There were many things worth thinking about in this book (race relations, lightening up a bit, growing up, adulting in a mature way, etc.) but the characters were so overdone that I couldn’t relate to them. And with the long-winded scenes, I also couldn’t enjoy the read despite it being cute and interesting, taking us into a very distinct corner of a time in history and mentioning lots of nostalgic things. Plus, I did not find the ending to be believable, at least as it related to Mary Jane’s family, specifically her mother. That storyline needed a lot more give and set-up throughout the novel.

Most of the other ladies liked it. Maybe all of them, actually. And the ladies who were teens in the 70s? They said, “Right on!”

“…could it be that all messes weren’t evil and didn’t need to be banished with such efficiency?” (p8).

“It had never before occurred to me that sometimes dishes weren’t just dishes, that things could represent ideas in more powerful ways than the ideas themselves” (p135).

“What we’d never learned was that sometimes ideas of racism and anti-Semitism were sparked to life by the very people you lived with” (p152).

“Until I met Jimmy, I hadn’t understood that people you loved could do things you didn’t love. And, still, you could keep loving them” (p204).

“I’d cried more this summer than I had in all the years since I was Izzy’s age. And I’d never been happier” (p205).

“But it’s hard to have a balanced friendship when one person wants everything the other person has” (p228).

“I couldn’t let myself think about it. I was afraid of ending up wildly disappointed” (p240).

“How cooking for people you love feels less like a chore and more like a way of saying I love you” (p279).

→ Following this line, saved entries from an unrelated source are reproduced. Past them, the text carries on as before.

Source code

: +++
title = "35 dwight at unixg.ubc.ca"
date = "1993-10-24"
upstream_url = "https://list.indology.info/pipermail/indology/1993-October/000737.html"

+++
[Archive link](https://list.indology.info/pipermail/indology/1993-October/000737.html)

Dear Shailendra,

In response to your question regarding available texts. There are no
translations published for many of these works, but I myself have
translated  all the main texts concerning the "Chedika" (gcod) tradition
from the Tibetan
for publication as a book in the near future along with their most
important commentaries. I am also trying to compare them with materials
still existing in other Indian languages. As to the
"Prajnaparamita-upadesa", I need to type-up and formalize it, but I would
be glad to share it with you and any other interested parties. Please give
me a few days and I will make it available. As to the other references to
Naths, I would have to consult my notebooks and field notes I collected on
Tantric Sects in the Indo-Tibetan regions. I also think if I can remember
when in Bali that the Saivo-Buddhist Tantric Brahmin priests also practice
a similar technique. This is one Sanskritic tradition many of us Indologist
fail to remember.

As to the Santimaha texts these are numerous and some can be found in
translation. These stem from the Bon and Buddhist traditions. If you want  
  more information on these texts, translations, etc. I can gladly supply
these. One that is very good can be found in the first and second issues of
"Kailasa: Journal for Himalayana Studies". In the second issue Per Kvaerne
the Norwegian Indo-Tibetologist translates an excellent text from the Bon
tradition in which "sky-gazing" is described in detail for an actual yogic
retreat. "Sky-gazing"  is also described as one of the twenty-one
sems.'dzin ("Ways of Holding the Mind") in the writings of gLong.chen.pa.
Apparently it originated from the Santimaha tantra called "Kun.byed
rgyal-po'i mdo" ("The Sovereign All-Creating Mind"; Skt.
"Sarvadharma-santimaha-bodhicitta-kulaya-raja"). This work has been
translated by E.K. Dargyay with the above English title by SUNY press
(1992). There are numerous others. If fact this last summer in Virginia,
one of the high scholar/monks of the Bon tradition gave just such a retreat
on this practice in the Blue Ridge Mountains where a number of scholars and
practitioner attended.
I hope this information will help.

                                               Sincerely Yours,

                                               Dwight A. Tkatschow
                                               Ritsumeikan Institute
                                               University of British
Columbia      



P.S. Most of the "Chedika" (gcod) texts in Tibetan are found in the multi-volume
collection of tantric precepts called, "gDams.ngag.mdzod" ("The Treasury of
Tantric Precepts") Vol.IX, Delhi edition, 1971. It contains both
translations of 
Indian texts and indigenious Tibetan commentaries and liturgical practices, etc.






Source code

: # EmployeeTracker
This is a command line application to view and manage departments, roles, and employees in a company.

“My mother had been such a good mother to me in so many ways. She’d taught me so much. And she’d been excellent company. Until she wasn’t” (p279).

“Don’t ever let anyone tell you that fun isn’t important because, damn, Mary Jane, if there’s one thing I’ve learned in my strange life, it’s that fun counts” (p296).

“I’d always had the feeling that it was impolite and conceited for a girl to actually like who she was. But Sheba clearly loved who she was. And that seemed cool to me” (p303).